WORK TO BE COMPLETED
Retype each line of the data below exactly, beginning with the first and ending with the one that contains "This is a main sign for image detection.". Pictures do not belong in the copy.

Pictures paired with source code
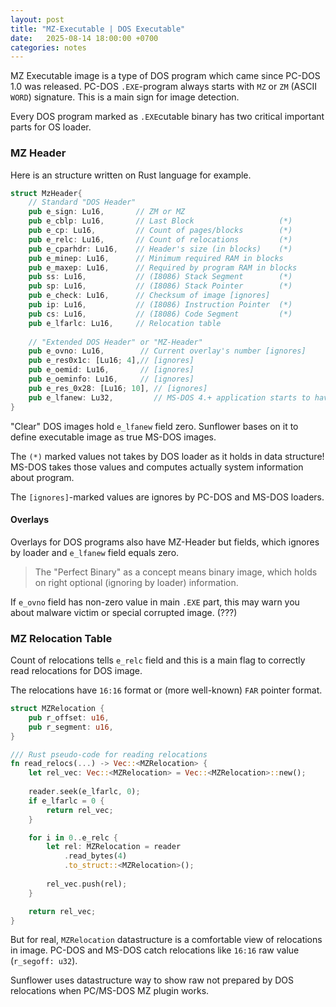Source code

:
 ```yaml
---
layout: post
title: "MZ-Executable | DOS Executable"
date:   2025-08-14 18:00:00 +0700
categories: notes 
---
```


MZ Executable image is a type of DOS program which came since PC-DOS 1.0 was released.
PC-DOS `.EXE`-program always starts with `MZ` or `ZM` (ASCII `WORD`) signature.
This is a main sign for image detection. 

Every DOS program marked as `.EXE`cutable binary has two critical important
parts for OS loader. 

### MZ Header

Here is an structure written on Rust language for example.

```rust
struct MzHeader{
    // Standard "DOS Header"
    pub e_sign: Lu16,       // ZM or MZ
    pub e_cblp: Lu16,       // Last Block                   (*)
    pub e_cp: Lu16,         // Count of pages/blocks        (*)
    pub e_relc: Lu16,       // Count of relocations         (*)
    pub e_cparhdr: Lu16,    // Header's size (in blocks)    (*)
    pub e_minep: Lu16,      // Minimum required RAM in blocks
    pub e_maxep: Lu16,      // Required by program RAM in blocks
    pub ss: Lu16,           // (I8086) Stack Segment        (*)
    pub sp: Lu16,           // (I8086) Stack Pointer        (*)
    pub e_check: Lu16,      // Checksum of image [ignores]
    pub ip: Lu16,           // (I8086) Instruction Pointer  (*)
    pub cs: Lu16,           // (I8086) Code Segment         (*)
    pub e_lfarlc: Lu16,     // Relocation table
    
    // "Extended DOS Header" or "MZ-Header" 
    pub e_ovno: Lu16,        // Current overlay's number [ignores]
    pub e_res0x1c: [Lu16; 4],// [ignores]
    pub e_oemid: Lu16,       // [ignores]
    pub e_oeminfo: Lu16,     // [ignores]
    pub e_res_0x28: [Lu16; 10], // [ignores]
    pub e_lfanew: Lu32,         // MS-DOS 4.+ application starts to have it non-zero 
}
```

"Clear" DOS images hold `e_lfanew` field zero. Sunflower bases on it to define
executable image as true MS-DOS images. 

The `(*)` marked values not takes by DOS loader as it holds in data structure!
MS-DOS takes those values and computes actually system information about program.

The `[ignores]`-marked values are ignores by PC-DOS and MS-DOS loaders. 

#### Overlays

Overlays for DOS programs also have MZ-Header but fields, which ignores by loader
and `e_lfanew` field equals zero.

> The "Perfect Binary" as a concept means binary image, which
> holds on right optional (ignoring by loader) information. 

If `e_ovno` field has non-zero value in main `.EXE` part,
this may warn you about malware victim or special corrupted image. (???)

### MZ Relocation Table

Count of relocations tells `e_relc` field and this is a main flag
to correctly read relocations for DOS image.

The relocations have `16:16` format or (more well-known) `FAR` pointer format.

```rust
struct MZRelocation {
    pub r_offset: u16,
    pub r_segment: u16,
}
```

```rust
/// Rust pseudo-code for reading relocations
fn read_relocs(...) -> Vec::<MZRelocation> {
    let rel_vec: Vec::<MZRelocation> = Vec::<MZRelocation>::new();
    
    reader.seek(e_lfarlc, 0);
    if e_lfarlc = 0 {
        return rel_vec;
    }

    for i in 0..e_relc {
        let rel: MZRelocation = reader
            .read_bytes(4)
            .to_struct::<MZRelocation>();
        
        rel_vec.push(rel);
    }

    return rel_vec;
}
```

But for real, `MZRelocation` datastructure is a comfortable view of
relocations in image. PC-DOS and MS-DOS catch relocations like `16:16` raw value (`r_segoff: u32`).

Sunflower uses datastructure way to show raw not prepared by DOS relocations
when PC/MS-DOS MZ plugin works.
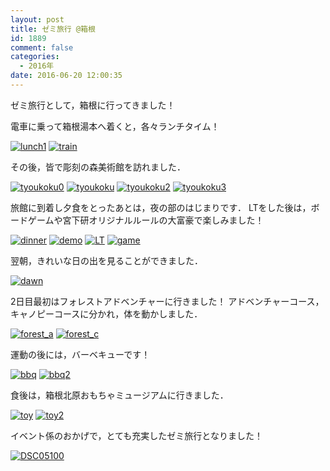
 ```yaml
---
layout: post
title: ゼミ旅行 @箱根
id: 1889
comment: false
categories:
  - 2016年
date: 2016-06-20 12:00:35
---
```


ゼミ旅行として，箱根に行ってきました！

電車に乗って箱根湯本へ着くと，各々ランチタイム！

[![lunch1](/wp-content/uploads/2016/06/lunch1.jpg)](/wp-content/uploads/2016/06/lunch1.jpg)
[![train](/wp-content/uploads/2016/06/train.jpg)](/wp-content/uploads/2016/06/train.jpg)




その後，皆で彫刻の森美術館を訪れました．

[![tyoukoku0](/wp-content/uploads/2016/06/tyoukoku0.jpg)](/wp-content/uploads/2016/06/tyoukoku0.jpg)
[![tyoukoku](/wp-content/uploads/2016/06/tyoukoku.jpg)](/wp-content/uploads/2016/06/tyoukoku.jpg)
[![tyoukoku2](/wp-content/uploads/2016/06/tyoukoku2.jpg)](/wp-content/uploads/2016/06/tyoukoku2.jpg)
[![tyoukoku3](/wp-content/uploads/2016/06/tyoukoku3.jpg)](/wp-content/uploads/2016/06/tyoukoku3.jpg)




旅館に到着し夕食をとったあとは，夜の部のはじまりです．
LTをした後は，ボードゲームや宮下研オリジナルルールの大富豪で楽しみました！

[![dinner](/wp-content/uploads/2016/06/dinner.jpg)](/wp-content/uploads/2016/06/dinner.jpg)
[![demo](/wp-content/uploads/2016/06/demo.jpg)](/wp-content/uploads/2016/06/demo.jpg)
[![LT](/wp-content/uploads/2016/06/LT.jpg)](/wp-content/uploads/2016/06/LT.jpg)
[![game](/wp-content/uploads/2016/06/game.jpg)](/wp-content/uploads/2016/06/game.jpg)




翌朝，きれいな日の出を見ることができました．

[![dawn](/wp-content/uploads/2016/06/dawn.jpg)](/wp-content/uploads/2016/06/dawn.jpg)




2日目最初はフォレストアドベンチャーに行きました！
アドベンチャーコース，キャノピーコースに分かれ，体を動かしました．

[![forest_a](/wp-content/uploads/2016/06/forest_a.jpg)](/wp-content/uploads/2016/06/forest_a.jpg)
[![forest_c](/wp-content/uploads/2016/06/forest_c.jpg)](/wp-content/uploads/2016/06/forest_c.jpg)




運動の後には，バーベキューです！

[![bbq](/wp-content/uploads/2016/06/bbq.jpg)](/wp-content/uploads/2016/06/bbq.jpg)
[![bbq2](/wp-content/uploads/2016/06/bbq2.jpg)](/wp-content/uploads/2016/06/bbq2.jpg)




食後は，箱根北原おもちゃミュージアムに行きました．

[![toy](/wp-content/uploads/2016/06/toy.jpg)](/wp-content/uploads/2016/06/toy.jpg)
[![toy2](/wp-content/uploads/2016/06/toy2.jpg)](/wp-content/uploads/2016/06/toy2.jpg)




イベント係のおかげで，とても充実したゼミ旅行となりました！

[![DSC05100](/wp-content/uploads/2016/06/DSC05100.jpg)](/wp-content/uploads/2016/06/DSC05100.jpg)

RESULT
Source code

:
 ```yaml
---
layout: post
title: "MZ-Executable | DOS Executable"
date:   2025-08-14 18:00:00 +0700
categories: notes 
---
```


MZ Executable image is a type of DOS program which came since PC-DOS 1.0 was released.
PC-DOS `.EXE`-program always starts with `MZ` or `ZM` (ASCII `WORD`) signature.
This is a main sign for image detection. 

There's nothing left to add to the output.